O lado civil do golpe de 1964 contou ainda com a conspiração de governadores opositores ao presidente, com destaque aos 3 nomes do sudeste: Magalhães Pinto, Carlos Lacerda e Adhemar de Barros. O primeiro, inclusive, era o governador de Minas Gerais, estado de onde partiu as tropas lideradas pelo general Olímpio Mourão Filho rumo ao Rio de Janeiro[7]. O segundo, Ademar de Barros, em 1963 junto a industriais paulistas ligados a FIESP, tratou de abastecer o II exército com suprimentos para torna-lo, eventualmente, unidade móvel para confronto, em caso de uma guerra civil[8]. O lado [ou dimensão] civil do golpe também contou com organizações de passeatas públicas, é notório o papel desempenhado pelo braço feminino do IPÊS, a Campanha da Mulher pela Democracia (CAMDE)[9] e outras organizações de cunho conservador nas Marcha com Deus pela Família e pela Propriedade em diversas capitais do país [10].

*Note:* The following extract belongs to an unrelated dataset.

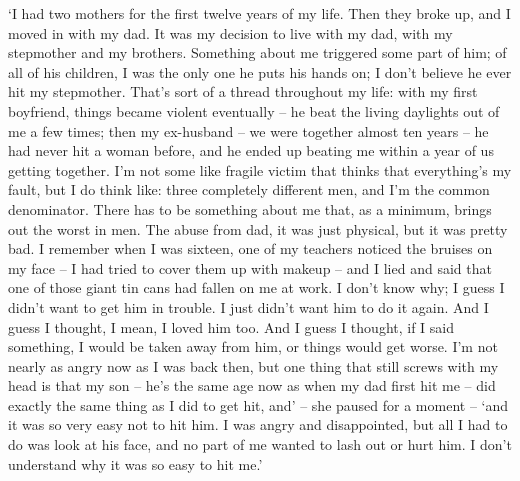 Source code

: `I had two mothers for the first twelve years of my life. Then they broke up, and I moved in with my dad. It was my decision to live with my dad, with my stepmother and my brothers. Something about me triggered some part of him; of all of his children, I was the only one he puts his hands on; I don't believe he ever hit my stepmother. That's sort of a thread throughout my life: with my first boyfriend, things became violent eventually -- he beat the living daylights out of me a few times; then my ex-husband -- we were together almost ten years -- he had never hit a woman before, and he ended up beating me within a year of us getting together. I'm not some like fragile victim that thinks that everything's my fault, but I do think like: three completely different men, and I'm the common denominator. There has to be something about me that, as a minimum, brings out the worst in men. The abuse from dad, it was just physical, but it was pretty bad. I remember when I was sixteen, one of my teachers noticed the bruises on my face -- I had tried to cover them up with makeup -- and I lied and said that one of those giant tin cans had fallen on me at work. I don't know why; I guess I didn't want to get him in trouble. I just didn't want him to do it again. And I guess I thought, I mean, I loved him too. And I guess I thought, if I said something, I would be taken away from him, or things would get worse. I'm not nearly as angry now as I was back then, but one thing that still screws with my head is that my son -- he's the same age now as when my dad first hit me -- did exactly the same thing as I did to get hit, and' -- she paused for a moment -- `and it was so very easy not to hit him. I was angry and disappointed, but all I had to do was look at his face, and no part of me wanted to lash out or hurt him. I don't understand why it was so easy to hit me.'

O IPÊS não era apenas um think tank conspiratório anti-Goulart, possuía um projeto político-econômico bem estruturado para o pós-golpe. Dreifuss demonstra que a elite orgânica do capital nacional, multinacional e associado que estava relacionada ao IPÊS conduziu as políticas públicas nos aparelhos de Estado de acordo com seus interesses quando chegaram ao poder. O IPÊS, logo após o golpe, funcionava como uma espécie de governo privado que fornecia quadros para o governo público, seus associados ocuparam diversos cargos nos aparelhos de Estado, seja instituições públicas, bancos públicos ou ministérios. Cabe ressaltar, inclusive, o caso do ministério do planejamento do governo Castelo Branco, formado por uma equipe basicamente ipesiana e com a liderança do ipesiano Roberto Campos. O caso do ministério do planejamento não foi um ponto fora da curva, o IPÊS possuía seus agentes em diversos setores do Estado, seja na educação e cultura, transporte, trabalho, energia etc. Os altos cargos eram ocupados por ipesianos e esses empresários e tecno-empresários terão um papel fundamental na reforma conservadora do Estado brasileiro pós-64[11].

Empresariado e o Estado Ditatorial.

Após o golpe, as posições centrais dos aparelhos de Estado foram colocadas sob a gestão de empresários e tecno-empresários ligados ao IPÊS. As reformas empreendidas a partir desse momento, porém, tratam do contexto pré-golpe. O Grupo de Assessoria Parlamentar (GAP) do IPÊS, que reunia desde parlamentares associados ao think tank até deputados conservadores anti-Goulart[12], no contexto das reformas de Jango, obtiveram acesso ao projeto proposto e elaboraram um anteprojeto com 23 propostas de reformas estruturais de caráter liberalizante[13]. O que é interessante e importante desse ponto diz respeito a forma como que – após o golpe de 1964 – as reformas do Estado autoritário se deram, o decreto lei 200/67, por exemplo, que trata da reforma administrativa, foi pensado anos dentro do Ipês e executado já na vigência da ditadura por ipesianos que ocuparam cargos nos aparelhos de Estado[14].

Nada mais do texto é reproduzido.